Twenty some-odd years ago I learned how to overcome public-speaking anxiety during the initial moments when audience eyes fell upon me. The trick, I discovered, was getting people to look away while I pulled myself together. My method was throwing colorful, plastic balls around the room and asking people to throw them to each other.
This quirky icebreaker worked fabulously loosening people up and causing everyone to engage each other at my professional development trainings and Family Storytelling Nights. You might say I’d discovered an innovative strategy; all I knew was that it worked and that was reason enough to keep doing it.

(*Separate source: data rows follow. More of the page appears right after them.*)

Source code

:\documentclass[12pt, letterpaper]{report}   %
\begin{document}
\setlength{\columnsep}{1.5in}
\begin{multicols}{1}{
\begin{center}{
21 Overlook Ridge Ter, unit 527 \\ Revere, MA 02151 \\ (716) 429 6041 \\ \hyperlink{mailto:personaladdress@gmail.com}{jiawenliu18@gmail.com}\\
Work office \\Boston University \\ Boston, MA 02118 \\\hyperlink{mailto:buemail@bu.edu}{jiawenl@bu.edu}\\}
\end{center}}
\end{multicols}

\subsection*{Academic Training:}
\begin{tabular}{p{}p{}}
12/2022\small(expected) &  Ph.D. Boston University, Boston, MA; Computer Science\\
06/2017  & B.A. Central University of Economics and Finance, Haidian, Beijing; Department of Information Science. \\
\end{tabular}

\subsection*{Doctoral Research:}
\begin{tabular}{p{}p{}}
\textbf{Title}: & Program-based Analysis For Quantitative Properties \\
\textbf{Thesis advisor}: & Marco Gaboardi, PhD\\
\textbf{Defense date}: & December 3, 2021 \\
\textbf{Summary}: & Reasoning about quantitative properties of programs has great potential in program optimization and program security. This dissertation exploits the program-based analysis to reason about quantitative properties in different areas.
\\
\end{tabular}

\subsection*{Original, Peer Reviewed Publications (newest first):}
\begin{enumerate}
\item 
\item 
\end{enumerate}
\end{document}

Turns out there’s a neuroscientific reason why my ball-toss activity—and other physical icebreakers that speakers use—work so well, says Mark Goulston, M.D., author of Just Listen: Discover the Secret to Getting Through to Absolutely Anyone: If you can get someone to uncross their arms to you physically, they’ve uncrossed their mind to you also, he told me.

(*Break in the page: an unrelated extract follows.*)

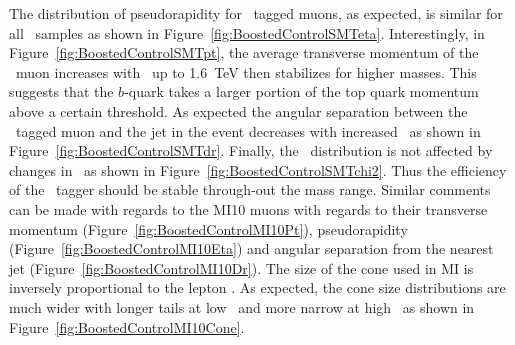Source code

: The distribution of pseudorapidity for \xsm\ tagged muons, as expected, is similar for all \mzp\ samples as shown in Figure~\ref{fig:BoostedControlSMTeta}. Interestingly, in Figure~\ref{fig:BoostedControlSMTpt}, the average transverse momentum of the \xsm\ muon increases with \mzp\ up to \SI{1.6}{\TeV} then stabilizes for higher masses. This suggests that the $b$-quark takes a larger portion of the top quark momentum above a certain threshold. As expected the angular separation between the \xsm\ tagged muon and the jet in the event decreases with increased \mzp\ as shown in Figure~\ref{fig:BoostedControlSMTdr}. Finally, the \xsd\ distribution is not affected by changes in \mzp\ as shown in Figure~\ref{fig:BoostedControlSMTchi2}. Thus the efficiency of the \xsm\ tagger should be stable through-out the mass range. Similar comments can be made with regards to the MI10 muons with regards to their transverse momentum (Figure~\ref{fig:BoostedControlMI10Pt}), pseudorapidity (Figure~\ref{fig:BoostedControlMI10Eta}) and angular separation from the nearest jet (Figure~\ref{fig:BoostedControlMI10Dr}). The size of the cone used in MI is inversely proportional to the lepton \pt. As expected, the cone size distributions are much wider with longer tails at low \mzp\ and more narrow at high \mzp\ as shown in Figure~\ref{fig:BoostedControlMI10Cone}.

For a decade I’d used that icebreaker at my events never knowing why it worked. Did the knowing make any difference? Academically speaking, yes, because it was good information to apply in other contexts, but as practical matter, no, because I was going to keep doing the ball-toss icebreaker at my events anyway—because it worked!

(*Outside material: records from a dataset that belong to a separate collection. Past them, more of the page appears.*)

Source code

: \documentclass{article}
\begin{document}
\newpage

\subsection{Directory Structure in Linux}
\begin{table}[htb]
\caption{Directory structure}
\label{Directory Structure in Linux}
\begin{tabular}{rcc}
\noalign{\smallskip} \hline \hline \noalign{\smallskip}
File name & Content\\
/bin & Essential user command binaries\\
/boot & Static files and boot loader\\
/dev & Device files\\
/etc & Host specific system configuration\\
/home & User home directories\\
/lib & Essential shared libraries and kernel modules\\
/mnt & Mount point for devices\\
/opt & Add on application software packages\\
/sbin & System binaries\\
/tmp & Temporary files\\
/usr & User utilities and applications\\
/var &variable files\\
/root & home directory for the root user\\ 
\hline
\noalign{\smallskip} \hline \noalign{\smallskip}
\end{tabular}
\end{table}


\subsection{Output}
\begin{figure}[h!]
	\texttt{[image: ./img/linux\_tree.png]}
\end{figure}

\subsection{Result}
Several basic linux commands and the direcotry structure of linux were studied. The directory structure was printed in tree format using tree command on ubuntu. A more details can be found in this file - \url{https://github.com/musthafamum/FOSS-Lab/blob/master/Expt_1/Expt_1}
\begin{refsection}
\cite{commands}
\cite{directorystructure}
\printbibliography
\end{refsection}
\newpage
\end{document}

Similarly, you say and do unique things—whether inadvertently or on purpose—that accomplish your goals, directly or indirectly leading to positive outcomes. Each of us possess—individually and as programs—the ability to innovate, rely on our innate abilities, draw from the literature and research as we can, and purvey our good intentions onto the families we serve.
Like my ball toss icebreaker, your best events, activities, and interactions with children, families, and peers are likely working for you in the sense that they make positive things happen for the people you educate and advocate for. So, you’re probably going to keep right on doing those successful things even if research and other forms of validation haven’t caught up to your innovations yet.
Perhaps there’s a special way you tell stories to the children in your sphere of influence? Do you greet parents a certain awesome way that gets them engaged at your events? Do you say, or do something unique on home visits that gains instant rapport with moms and dads? Chances are good you’re going to keep right on doing whatever that thing is for one reason: because it works!
Yes, adhering to research-based best practices and program/school approved methods to optimally support children and families in the child-and-family-advocacy sphere brings consistently positive results. Things would get hectic quickly if people chose to experiment all the time while ignoring best practices and research-driven strategies in the classroom and across programs and child-and-family advocacy endeavors.
Yet, even as the best course is to follow the lead of those who’ve paved the path to successful procedures and techniques before us, we must remember that we are innovators too, and we are also the creators of new best practices to come. After all, you innovate daily as you strive to optimize how you meet the needs of those you care for and serve, and it’s conceivable that you’re doing great things right now, today, in your classroom or organization that may one day become bona-fide best practices in the industry—even though the research hasn’t caught up to your innovations yet!
So, even though the research may lag behind us, and we must adhere to our organization/program/school policies and procedures—and approved best practices—we also need to remember to innovate and create new systems and methods that we know work.
For instance, chances are good you promote these whole child tenets: doing things that keep children healthy, safe, engaged, supported, and challenged. Perhaps you say things to parents or peers—inadvertently or otherwise—that honor your families, team members, and colleagues, and maybe you do things to promote equity in your program, school, or community.
If you’re striving to apply your professional and personal talents to your endeavors, and you are repeating over and over something that works for you, then you are probably doing something wonderful even though no research might yet exist for the doing of that thing!
Programs inviting me to lead Family Storytelling Nights know I’ll teach and challenge parents to tell stories and create family storyboards honoring each other. They invite bilingual interpreters to attend, further optimizing everyone’s success at the event.
If you are developing systems, methods, events, or ways of communicating with parents, children, and peers—and whether you’re an early-care educator, serve foster families, children who need behavioral health support, or are promoting a trauma-informed workforce—and you’ve found methods that work, then keep on doing things because, as long as you’re adhering the policies of your program, the research might catch up to your tried and tested methods eventually!